Song by Grateful Dead

from the album American Beauty
- Released: November 1, 1970
- Recorded: August–September 1970
- Studio: Wally Heider (San Francisco)
- Genre: Folk rock, Americana
- Length: 5:18
- Label: Warner Bros.
- Songwriters: Phil Lesh, Robert Hunter
- Producers: Grateful Dead and Steve Barncard

= Box of Rain =

1970 song by the Grateful Dead

"Box of Rain" is a song by the Grateful Dead, from their 1970 album American Beauty. The song was composed by bassist Phil Lesh and lyricist Robert Hunter, and sung by Lesh.

==The song==
- Key: G
- Time signature: 4/4 (with an occasional 2/4 measure)
- Chords used: A, Bm7/A, A4, D, Am, Em, C, G, Bm

"Box of Rain" is drawn from American folk and country musical roots. This is true of many Grateful Dead tunes, including most of the songs on American Beauty and their other 1970 release, Workingman's Dead. As the first song on American Beauty, it was also the first Grateful Dead song released on record to feature Phil Lesh as the lead vocalist.

The song also featured two musicians who are not in the band. Dave Torbert played bass, while Lesh played acoustic guitar. David Nelson (of New Riders of the Purple Sage) plays the lead guitar with a Fender Telecaster, while Jerry Garcia plays the piano. Bob Weir sings harmony with Lesh and Garcia.

==Lyrics==
According to lyricist Hunter, Lesh "wanted a song to sing to his dying father and had composed a piece complete with every vocal nuance but the words. If ever a lyric 'wrote itself,' this did—as fast as the pen would pull." Lesh practiced the song driving to the nursing home where his father lay with terminal cancer.

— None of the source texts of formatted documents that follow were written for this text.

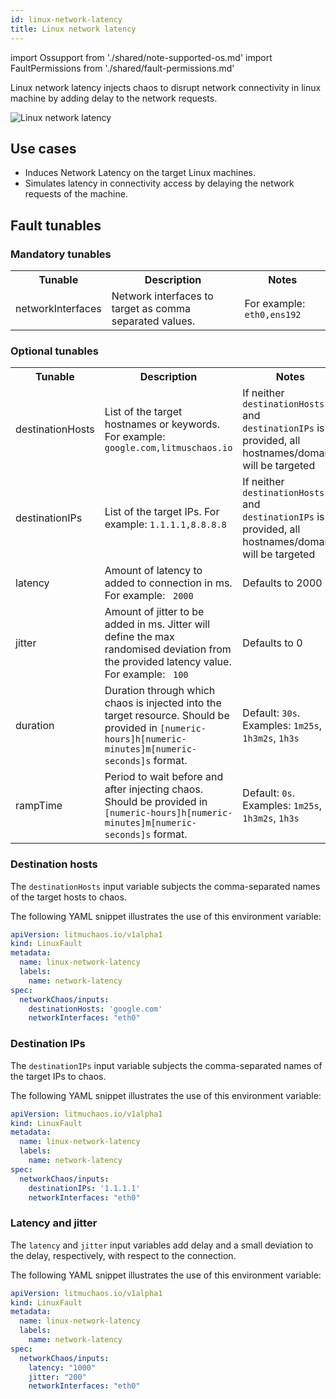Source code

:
 ```yaml
---
id: linux-network-latency
title: Linux network latency
---
```


import Ossupport from './shared/note-supported-os.md'
import FaultPermissions from './shared/fault-permissions.md'


Linux network latency injects chaos to disrupt network connectivity in linux machine by adding delay to the network requests.

![Linux network latency](./static/images/linux-network-latency.png)

## Use cases
- Induces Network Latency on the target Linux machines.
- Simulates latency in connectivity access by delaying the network requests of the machine.

<Ossupport />

<FaultPermissions />

## Fault tunables
<h3>Mandatory tunables</h3>
<table>
  <tr>
    <th> Tunable </th>
    <th> Description </th>
    <th> Notes </th>
  </tr>
  <tr>
    <td> networkInterfaces </td>
    <td> Network interfaces to target as comma separated values. </td>
    <td> For example: <code>eth0,ens192</code> </td>
  </tr>
</table>
<h3>Optional tunables</h3>
<table>
  <tr>
    <th> Tunable </th>
    <th> Description </th>
    <th> Notes </th>
  </tr>
    <tr>
    <td> destinationHosts </td>
    <td> List of the target hostnames or keywords. For example: <code>google.com,litmuschaos.io</code> </td>
    <td> If neither <code>destinationHosts</code> and <code> destinationIPs</code> is provided, all hostnames/domains will be targeted </td>
  </tr>
  <tr>
    <td> destinationIPs </td>
    <td> List of the target IPs. For example: <code>1.1.1.1,8.8.8.8</code> </td>
    <td> If neither <code>destinationHosts</code> and <code> destinationIPs</code> is provided, all hostnames/domains will be targeted</td>
  </tr>
  <tr>
    <td> latency </td>
    <td> Amount of latency to added to connection in ms. For example: <code> 2000 </code> </td>
    <td> Defaults to 2000 </td>
  </tr>
  <tr>
    <td> jitter </td>
    <td> Amount of jitter to be added in ms. Jitter will define the max randomised deviation from the provided latency value. For example: <code> 100 </code> </td>
    <td> Defaults to 0 </td>
  </tr>
  <tr>
    <td> duration </td>
    <td> Duration through which chaos is injected into the target resource. Should be provided in <code>[numeric-hours]h[numeric-minutes]m[numeric-seconds]s</code> format. </td>
    <td> Default: <code>30s</code>. Examples: <code>1m25s</code>, <code>1h3m2s</code>, <code>1h3s</code> </td>
  </tr>
  <tr>
    <td> rampTime </td>
    <td> Period to wait before and after injecting chaos. Should be provided in <code>[numeric-hours]h[numeric-minutes]m[numeric-seconds]s</code> format. </td>
    <td> Default: <code>0s</code>. Examples: <code>1m25s</code>, <code>1h3m2s</code>, <code>1h3s</code> </td>
  </tr>
</table>

### Destination hosts

The `destinationHosts` input variable subjects the comma-separated names of the target hosts to chaos.

The following YAML snippet illustrates the use of this environment variable:

[embedmd]:# (./static/manifests/linux-network-latency/destination-hosts.yaml yaml)
```yaml
apiVersion: litmuchaos.io/v1alpha1
kind: LinuxFault
metadata:
  name: linux-network-latency
  labels:
    name: network-latency
spec:
  networkChaos/inputs:
    destinationHosts: 'google.com'
    networkInterfaces: "eth0"
```

### Destination IPs

The `destinationIPs` input variable subjects the comma-separated names of the target IPs to chaos.

The following YAML snippet illustrates the use of this environment variable:

[embedmd]:# (./static/manifests/linux-network-latency/destination-ips.yaml yaml)
```yaml
apiVersion: litmuchaos.io/v1alpha1
kind: LinuxFault
metadata:
  name: linux-network-latency
  labels:
    name: network-latency
spec:
  networkChaos/inputs:
    destinationIPs: '1.1.1.1'
    networkInterfaces: "eth0"
```

### Latency and jitter

The `latency` and `jitter` input variables add delay and a small deviation to the delay, respectively, with respect to the connection.

The following YAML snippet illustrates the use of this environment variable:

[embedmd]:# (./static/manifests/linux-network-latency/latency-jitter.yaml yaml)
```yaml
apiVersion: litmuchaos.io/v1alpha1
kind: LinuxFault
metadata:
  name: linux-network-latency
  labels:
    name: network-latency
spec:
  networkChaos/inputs:
    latency: "1000"
    jitter: "200"
    networkInterfaces: "eth0"
```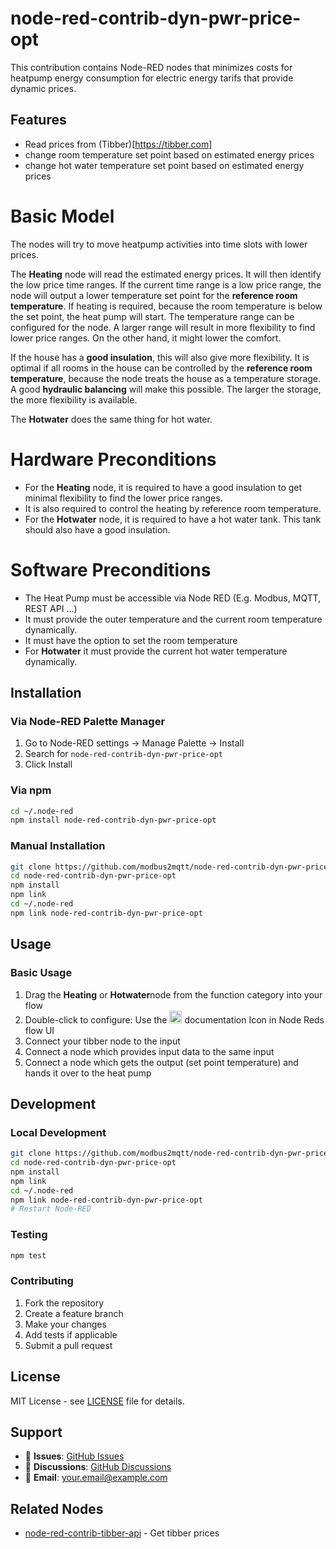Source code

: # node-red-contrib-dyn-pwr-price-opt

This contribution contains Node-RED nodes that minimizes costs for heatpump energy consumption for electric energy tarifs that provide dynamic prices.

## Features

- Read prices from (Tibber)[https://tibber.com]
- change room temperature set point based on estimated energy prices
- change hot water temperature set point  based on estimated energy prices
# Basic Model

The nodes will try to move heatpump activities into time slots with lower prices.

The **Heating** node will read the estimated energy prices.
It will then identify the low price time ranges.
If the current time range is a low price range, the node will output a lower temperature set point for the **reference room temperature**.
If heating is required, because the room temperature is below the set point, the heat pump will start.
The temperature range can be configured for the node. A larger range will result in more flexibility to find lower price ranges.
On the other hand, it might lower the comfort.

If the house has a **good insulation**, this will also give more flexibility.
It is optimal if all rooms in the house can be controlled by the **reference room temperature**, because the node treats the house as a temperature storage.
A good **hydraulic balancing** will make this possible.
The larger the storage, the more flexibility is available.

The **Hotwater** does the same thing for hot water. 

# Hardware Preconditions
- For the **Heating** node, it is required to have a good insulation to get minimal flexibility to find the lower price ranges.
- It is also required to control the heating by reference room temperature.
- For the **Hotwater** node, it is required to have a hot water tank. This tank should also have a good insulation.

# Software Preconditions
- The Heat Pump must be accessible via Node RED (E.g. Modbus, MQTT, REST API ...)
- It must provide the outer temperature and the current room temperature dynamically.
- It must have the option to set the room temperature
- For **Hotwater** it must provide the current hot water temperature dynamically.

## Installation

### Via Node-RED Palette Manager
1. Go to Node-RED settings → Manage Palette → Install
2. Search for `node-red-contrib-dyn-pwr-price-opt`
3. Click Install

### Via npm
```bash
cd ~/.node-red
npm install node-red-contrib-dyn-pwr-price-opt
```

### Manual Installation
```bash
git clone https://github.com/modbus2mqtt/node-red-contrib-dyn-pwr-price-opt.git
cd node-red-contrib-dyn-pwr-price-opt
npm install
npm link
cd ~/.node-red
npm link node-red-contrib-dyn-pwr-price-opt
```

## Usage

### Basic Usage

1. Drag the **Heating** or **Hotwater**node from the function category into your flow
2. Double-click to configure:
   Use the <img src="https://raw.githubusercontent.com/FortAwesome/Font-Awesome/6.x/svgs/solid/book.svg" width="20" height="20"> documentation Icon in Node Reds flow UI
3. Connect your tibber node to the input
4. Connect a node which provides input data to the same input
5. Connect a node which gets the output (set point temperature) and hands it over to the heat pump

## Development

### Local Development
```bash
git clone https://github.com/modbus2mqtt/node-red-contrib-dyn-pwr-price-opt.git
cd node-red-contrib-dyn-pwr-price-opt
npm install
npm link
cd ~/.node-red
npm link node-red-contrib-dyn-pwr-price-opt
# Restart Node-RED
```

### Testing
```bash
npm test
```

### Contributing
1. Fork the repository
2. Create a feature branch
3. Make your changes
4. Add tests if applicable
5. Submit a pull request

## License

MIT License - see [LICENSE](LICENSE) file for details.

## Support

- 🐛 **Issues**: [GitHub Issues](https://github.com/modbus2mqtt/node-red-contrib-dyn-pwr-price-opt/issues)
- 💬 **Discussions**: [GitHub Discussions](https://github.com/modbus2mqtt/node-red-contrib-dyn-pwr-price-opt/discussions)
- 📧 **Email**: your.email@example.com

## Related Nodes

- [node-red-contrib-tibber-api](https://flows.nodered.org/node/node-red-contrib-tibber-api) - Get tibber prices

In an interview, Steve Silberman asked Hunter, "The song 'Box of Rain' began as a rough vocal outline from Phil Lesh. How does that process work?" Hunter replied, "Scat singing: Dum-dum dum, da-da-da-da, bump-dum-dum-dum-dum, dee-dee-dee. I'm able to translate people's scat. I hear English in it, almost as though I write down what I hear underneath that. I hear the intention. It's a talent like the Rubik's Cube, or something like that, and it comes easily to me. Which might be why I like language poetry. I can tell from the rhythms, or lack of rhythms, from the disjunctures and the end stoppages, what they're avoiding saying—the meaning that they would like to not be stating there, comes rushing through to me. I understand dogs. I can talk to babies." According to Hunter: "By 'box of rain,' I meant the world we live on, but 'ball' of rain didn't have the right ring to my ear, so box it became, and 'I don't know who put it there.'"

==Performance history==
"Box of Rain" debuted on September 17, 1970, at the Fillmore East in New York City during the acoustic portion of the show. That performance was its sole appearance for nearly two years. The Grateful Dead reintroduced it in the fall of 1972 and played it on and off for the rest of the year and 1973 before dropping it again.

Between 1976 and 1985, Lesh seldom sang with the group (confining his contributions to harmony vocals on "Truckin'") due to vocal cord damage from improper singing. Over 750 concerts after its last performance, "Box of Rain" was revived on March 20, 1986, at the Coliseum in Hampton, Virginia. After that, the song was frequently played in response to chants from the audience. Before Jerry Garcia's death on August 9, 1995, "Box of Rain" was the last song ever performed live at a Grateful Dead concert, during the final encore at Soldier Field in Chicago on July 9, 1995. It was the first song played at the first Fare Thee Well show at Soldier Field on July 3, 2015.

Hunter recorded the song on his 1980 album Jack O'Roses.

The Dead-inspired jam band Phish opened its October 25, 2024, concert in Albany, New York, with "Box of Rain" in tribute to Lesh, who had died earlier that day.

== Reception ==
In 2024, Rolling Stone ranked the song 364th on its updated list of the 500 Greatest Songs of All Time.